A Hard Bargain by Lia Matera

A Hard Bargain by Lia Matera

Author:Lia Matera
Language: eng
Format: epub
Publisher: MysteriousPress.com/Open Road
Published: 2021-12-15T00:00:00+00:00


19

We sat on a pile of smoothly twisted driftwood, drying our feet with sand. Lehommedieu watched me, grinning shyly, eyes dancing with interest. The combination again reminded me of a freckled teenager with crow’s feet and a slack jaw. His thinning strawberry hair was damp with sea mist, tousled by afternoon wind. His too-small sweater was unraveling at the cuff, and his corduroy jeans were worn to a dull sheen. I summoned the energy to smile back. It had been a chore, dragging the boat farther up onto the sand.

“What a strange time,” he commented. “For the family.”

I wanted him to hurry, wanted to return to Sandy, make sure he was all right. I forced myself to be polite. “You’ve been gone a year?”

“A little over. I’ve lived in communes on and off since the sixties, but this was going to be different, I thought. I thought I’d finally let go of enough ego to become part of a community.” His brows crimped wistfully. “To be totally honest, as much as I try to appreciate other spirits, they suffer by comparison to Sarah and Hannah and Ted. I end up coming home and getting off the path. Missing my master.”

I’d wondered, when that parlance was more popular, why people followed masters. Growing up under my “aunt” Diana’s thumb, a master had been the last thing I’d wanted.

Lehommedieu brushed sand from his blue-veined feet and fumbled with his sock. “The guru-devotee relationship is probably the hardest in the world, you know. Because it forces you to turn your back on traditional allegiances. In a sense, it makes you choose your family.”

“Well, your family—your real family—seems close.” Hurry, I urged silently.

“I haven’t seen my parents or my brother in twenty-five years. They basically divorced me when I married Sarah. And god, she was so gorgeous and so wise—I couldn’t believe all they saw was her skin.” His shoulders drooped. “I tried one time to reconcile with them. Ted wanted to meet his grandparents, so I took him up to Oregon to their summer place and walked in on them—a real mistake. They were very cold to me, wouldn’t even speak to Ted, pretended he wasn’t there. Except one time when he knocked over a lamp—my dad slapped him and called him a pickaninny. But”—he brightened—“that’s just the family I was born into. Sarah’s is the family I chose.”

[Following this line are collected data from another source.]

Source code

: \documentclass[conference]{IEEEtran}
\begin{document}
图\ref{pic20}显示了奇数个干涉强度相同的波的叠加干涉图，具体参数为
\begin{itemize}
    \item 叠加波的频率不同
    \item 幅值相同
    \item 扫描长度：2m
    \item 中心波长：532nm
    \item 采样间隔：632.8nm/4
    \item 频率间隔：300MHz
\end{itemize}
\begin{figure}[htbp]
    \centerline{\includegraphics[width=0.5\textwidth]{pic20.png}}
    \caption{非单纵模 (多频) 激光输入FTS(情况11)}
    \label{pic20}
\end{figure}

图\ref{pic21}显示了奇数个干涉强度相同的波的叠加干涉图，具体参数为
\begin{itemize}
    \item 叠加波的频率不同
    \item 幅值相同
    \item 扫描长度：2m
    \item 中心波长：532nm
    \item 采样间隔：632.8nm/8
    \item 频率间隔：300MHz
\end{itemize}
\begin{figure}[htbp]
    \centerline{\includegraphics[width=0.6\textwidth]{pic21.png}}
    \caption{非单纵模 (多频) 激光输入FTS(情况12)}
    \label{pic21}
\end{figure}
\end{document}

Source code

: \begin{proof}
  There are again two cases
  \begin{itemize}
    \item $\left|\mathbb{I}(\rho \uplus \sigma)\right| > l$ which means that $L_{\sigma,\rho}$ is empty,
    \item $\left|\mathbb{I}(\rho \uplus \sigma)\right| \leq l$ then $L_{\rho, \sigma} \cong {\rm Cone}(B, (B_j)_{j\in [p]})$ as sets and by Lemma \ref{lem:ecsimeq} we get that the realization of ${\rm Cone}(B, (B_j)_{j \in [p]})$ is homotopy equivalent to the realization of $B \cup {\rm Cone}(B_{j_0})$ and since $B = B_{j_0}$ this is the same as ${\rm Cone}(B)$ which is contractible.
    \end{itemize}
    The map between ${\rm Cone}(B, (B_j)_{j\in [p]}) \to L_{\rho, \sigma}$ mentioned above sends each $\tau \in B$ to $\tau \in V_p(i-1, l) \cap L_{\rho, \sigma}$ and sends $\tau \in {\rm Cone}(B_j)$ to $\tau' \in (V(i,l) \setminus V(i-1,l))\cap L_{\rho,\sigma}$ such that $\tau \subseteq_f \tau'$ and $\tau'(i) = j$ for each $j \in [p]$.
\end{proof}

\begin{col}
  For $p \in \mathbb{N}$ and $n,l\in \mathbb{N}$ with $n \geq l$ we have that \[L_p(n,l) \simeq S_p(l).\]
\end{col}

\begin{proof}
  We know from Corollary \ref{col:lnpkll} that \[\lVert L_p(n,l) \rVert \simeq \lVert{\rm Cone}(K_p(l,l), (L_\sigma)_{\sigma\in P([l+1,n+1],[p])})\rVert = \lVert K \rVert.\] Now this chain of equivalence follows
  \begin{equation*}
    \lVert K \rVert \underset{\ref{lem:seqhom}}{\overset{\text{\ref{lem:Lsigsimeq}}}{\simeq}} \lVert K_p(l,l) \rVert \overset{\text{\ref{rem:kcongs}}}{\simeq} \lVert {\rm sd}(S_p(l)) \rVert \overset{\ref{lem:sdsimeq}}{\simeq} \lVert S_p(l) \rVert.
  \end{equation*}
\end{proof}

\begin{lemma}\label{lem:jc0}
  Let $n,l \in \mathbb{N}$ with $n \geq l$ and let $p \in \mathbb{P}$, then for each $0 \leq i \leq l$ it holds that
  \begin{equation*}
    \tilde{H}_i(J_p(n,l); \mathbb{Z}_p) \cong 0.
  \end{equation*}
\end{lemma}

I’d gone full circle, choosing Hal. I thought of him at age eight, pleasing his parents with swimming trophies and home runs; at age sixteen, rejecting as symbolic of them their gift of a sports car. I’d disliked him when he was my “cousin.” Only later, seeing how totally he’d shunned us, did I grow close to him. If you could call us close.

“I’ve worried about Ted at times. I’ve been in and out of his life. Sarah has too: three years with the Krishnas, a couple of times she went back to New York, that time she broke down. And Hannah, well, she’s been with Sarah sometimes, with me sometimes.